What needs to be done:
Lines to return, exactly: from the line with "- Sound：alc298" to the line with "- OpenCore bootloader screenshot：" in the entries below, both included.

Material to process: Begin

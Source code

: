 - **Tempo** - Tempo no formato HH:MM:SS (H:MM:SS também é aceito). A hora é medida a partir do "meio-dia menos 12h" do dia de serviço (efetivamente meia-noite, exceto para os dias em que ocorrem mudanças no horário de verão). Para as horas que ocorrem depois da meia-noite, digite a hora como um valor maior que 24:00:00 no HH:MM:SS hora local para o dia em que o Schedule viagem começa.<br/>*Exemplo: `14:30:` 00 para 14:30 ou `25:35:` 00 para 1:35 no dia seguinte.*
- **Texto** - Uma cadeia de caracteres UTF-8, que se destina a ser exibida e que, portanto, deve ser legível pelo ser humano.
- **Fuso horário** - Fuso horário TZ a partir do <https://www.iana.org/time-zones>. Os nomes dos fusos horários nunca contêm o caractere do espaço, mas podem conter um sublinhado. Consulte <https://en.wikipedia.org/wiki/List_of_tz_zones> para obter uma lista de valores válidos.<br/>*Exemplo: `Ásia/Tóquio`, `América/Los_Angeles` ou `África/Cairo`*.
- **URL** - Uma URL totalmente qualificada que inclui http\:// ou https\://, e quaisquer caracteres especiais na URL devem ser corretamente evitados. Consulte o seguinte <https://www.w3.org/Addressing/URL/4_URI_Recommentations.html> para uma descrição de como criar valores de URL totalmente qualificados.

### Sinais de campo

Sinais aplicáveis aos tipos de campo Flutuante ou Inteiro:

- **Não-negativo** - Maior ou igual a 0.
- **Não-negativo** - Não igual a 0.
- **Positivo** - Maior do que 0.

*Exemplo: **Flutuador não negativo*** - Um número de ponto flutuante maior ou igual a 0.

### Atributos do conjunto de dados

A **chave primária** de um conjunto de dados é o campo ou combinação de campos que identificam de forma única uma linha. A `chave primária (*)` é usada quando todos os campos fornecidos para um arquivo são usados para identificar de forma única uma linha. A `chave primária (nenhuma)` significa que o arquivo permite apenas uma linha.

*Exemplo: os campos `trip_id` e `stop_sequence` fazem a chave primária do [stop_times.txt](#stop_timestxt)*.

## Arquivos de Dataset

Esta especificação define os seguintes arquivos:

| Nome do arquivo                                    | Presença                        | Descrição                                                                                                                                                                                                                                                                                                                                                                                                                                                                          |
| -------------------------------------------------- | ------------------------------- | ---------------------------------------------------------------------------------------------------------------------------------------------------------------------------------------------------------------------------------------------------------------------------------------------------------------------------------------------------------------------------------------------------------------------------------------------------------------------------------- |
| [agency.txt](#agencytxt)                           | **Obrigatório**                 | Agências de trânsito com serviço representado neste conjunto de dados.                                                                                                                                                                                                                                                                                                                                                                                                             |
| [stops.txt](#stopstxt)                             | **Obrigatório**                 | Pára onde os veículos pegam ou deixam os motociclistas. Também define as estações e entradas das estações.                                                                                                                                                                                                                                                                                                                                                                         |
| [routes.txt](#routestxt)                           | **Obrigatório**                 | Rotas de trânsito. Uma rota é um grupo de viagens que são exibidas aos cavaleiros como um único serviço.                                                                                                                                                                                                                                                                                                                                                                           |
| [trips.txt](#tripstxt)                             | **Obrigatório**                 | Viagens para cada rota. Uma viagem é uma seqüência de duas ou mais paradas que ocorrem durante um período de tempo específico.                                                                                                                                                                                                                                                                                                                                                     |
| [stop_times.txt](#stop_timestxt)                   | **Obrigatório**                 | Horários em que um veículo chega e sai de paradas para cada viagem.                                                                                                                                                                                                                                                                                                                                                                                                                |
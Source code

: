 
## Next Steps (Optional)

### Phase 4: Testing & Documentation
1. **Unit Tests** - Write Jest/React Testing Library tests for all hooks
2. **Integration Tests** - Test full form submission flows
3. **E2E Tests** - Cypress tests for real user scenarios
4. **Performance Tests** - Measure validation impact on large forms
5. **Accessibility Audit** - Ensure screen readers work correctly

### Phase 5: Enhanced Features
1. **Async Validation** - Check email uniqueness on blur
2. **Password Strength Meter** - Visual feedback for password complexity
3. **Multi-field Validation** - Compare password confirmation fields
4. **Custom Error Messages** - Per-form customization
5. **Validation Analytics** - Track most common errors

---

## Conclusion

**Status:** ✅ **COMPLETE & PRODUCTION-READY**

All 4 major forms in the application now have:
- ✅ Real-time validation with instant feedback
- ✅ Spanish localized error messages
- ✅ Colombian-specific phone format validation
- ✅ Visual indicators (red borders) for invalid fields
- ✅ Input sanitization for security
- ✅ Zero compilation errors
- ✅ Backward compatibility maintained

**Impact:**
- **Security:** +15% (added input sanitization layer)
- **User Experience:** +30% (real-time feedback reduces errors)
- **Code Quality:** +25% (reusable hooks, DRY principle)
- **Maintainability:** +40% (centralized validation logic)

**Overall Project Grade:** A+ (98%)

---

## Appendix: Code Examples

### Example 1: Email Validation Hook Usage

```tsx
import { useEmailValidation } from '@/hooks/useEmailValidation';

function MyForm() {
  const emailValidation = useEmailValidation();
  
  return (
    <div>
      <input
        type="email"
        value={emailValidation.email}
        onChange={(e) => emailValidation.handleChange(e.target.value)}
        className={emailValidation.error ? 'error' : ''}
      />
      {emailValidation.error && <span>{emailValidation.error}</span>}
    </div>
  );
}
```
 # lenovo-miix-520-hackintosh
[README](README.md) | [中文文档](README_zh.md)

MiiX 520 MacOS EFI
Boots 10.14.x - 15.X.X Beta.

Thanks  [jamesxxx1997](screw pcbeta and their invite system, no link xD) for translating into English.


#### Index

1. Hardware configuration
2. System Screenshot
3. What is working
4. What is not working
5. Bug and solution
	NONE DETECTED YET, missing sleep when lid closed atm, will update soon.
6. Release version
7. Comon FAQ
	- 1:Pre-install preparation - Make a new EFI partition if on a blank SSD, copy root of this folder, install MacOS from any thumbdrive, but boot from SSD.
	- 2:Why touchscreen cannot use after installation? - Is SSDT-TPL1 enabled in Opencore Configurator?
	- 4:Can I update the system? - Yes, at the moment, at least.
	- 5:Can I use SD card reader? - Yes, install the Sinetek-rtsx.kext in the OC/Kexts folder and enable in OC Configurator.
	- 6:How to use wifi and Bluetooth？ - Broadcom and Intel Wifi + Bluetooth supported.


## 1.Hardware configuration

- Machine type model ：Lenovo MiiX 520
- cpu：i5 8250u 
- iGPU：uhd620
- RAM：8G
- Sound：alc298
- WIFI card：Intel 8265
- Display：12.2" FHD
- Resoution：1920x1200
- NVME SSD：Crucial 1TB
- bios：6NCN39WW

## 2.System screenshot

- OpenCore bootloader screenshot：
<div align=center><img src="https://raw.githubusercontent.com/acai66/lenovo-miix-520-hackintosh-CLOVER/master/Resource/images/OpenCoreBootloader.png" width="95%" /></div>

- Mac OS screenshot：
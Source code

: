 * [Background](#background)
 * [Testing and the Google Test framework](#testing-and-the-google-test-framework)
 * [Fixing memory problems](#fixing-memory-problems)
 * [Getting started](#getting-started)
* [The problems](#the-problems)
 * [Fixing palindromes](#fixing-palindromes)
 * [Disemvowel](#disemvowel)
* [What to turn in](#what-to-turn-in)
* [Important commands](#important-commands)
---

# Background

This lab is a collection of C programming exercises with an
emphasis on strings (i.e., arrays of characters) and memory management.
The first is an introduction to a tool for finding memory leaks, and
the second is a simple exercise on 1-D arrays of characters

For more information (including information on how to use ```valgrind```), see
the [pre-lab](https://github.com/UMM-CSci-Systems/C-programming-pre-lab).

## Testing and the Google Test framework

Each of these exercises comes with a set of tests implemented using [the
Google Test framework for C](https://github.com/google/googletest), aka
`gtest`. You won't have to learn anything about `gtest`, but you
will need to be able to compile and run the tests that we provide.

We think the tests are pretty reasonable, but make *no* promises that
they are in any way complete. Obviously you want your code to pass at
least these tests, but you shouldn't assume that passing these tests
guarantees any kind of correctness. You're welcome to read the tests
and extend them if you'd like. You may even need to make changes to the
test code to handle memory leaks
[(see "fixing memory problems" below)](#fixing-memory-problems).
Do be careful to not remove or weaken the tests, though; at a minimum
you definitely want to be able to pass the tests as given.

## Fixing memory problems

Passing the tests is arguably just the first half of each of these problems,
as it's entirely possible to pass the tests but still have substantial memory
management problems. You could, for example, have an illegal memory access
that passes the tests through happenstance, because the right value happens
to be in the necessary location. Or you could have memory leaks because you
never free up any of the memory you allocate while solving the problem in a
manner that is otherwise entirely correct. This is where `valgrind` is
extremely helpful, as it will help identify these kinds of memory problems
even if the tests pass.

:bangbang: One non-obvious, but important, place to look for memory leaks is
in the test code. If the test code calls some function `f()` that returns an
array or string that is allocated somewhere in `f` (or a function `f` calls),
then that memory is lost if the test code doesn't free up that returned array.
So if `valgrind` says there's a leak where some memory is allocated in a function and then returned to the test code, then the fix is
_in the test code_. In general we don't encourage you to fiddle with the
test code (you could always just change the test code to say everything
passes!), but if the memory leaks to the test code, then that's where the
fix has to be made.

Material to process: End

Result below:
- Sound：alc298
- WIFI card：Intel 8265
- Display：12.2" FHD
- Resoution：1920x1200
- NVME SSD：Crucial 1TB
- bios：6NCN39WW

## 2.System screenshot

- OpenCore bootloader screenshot：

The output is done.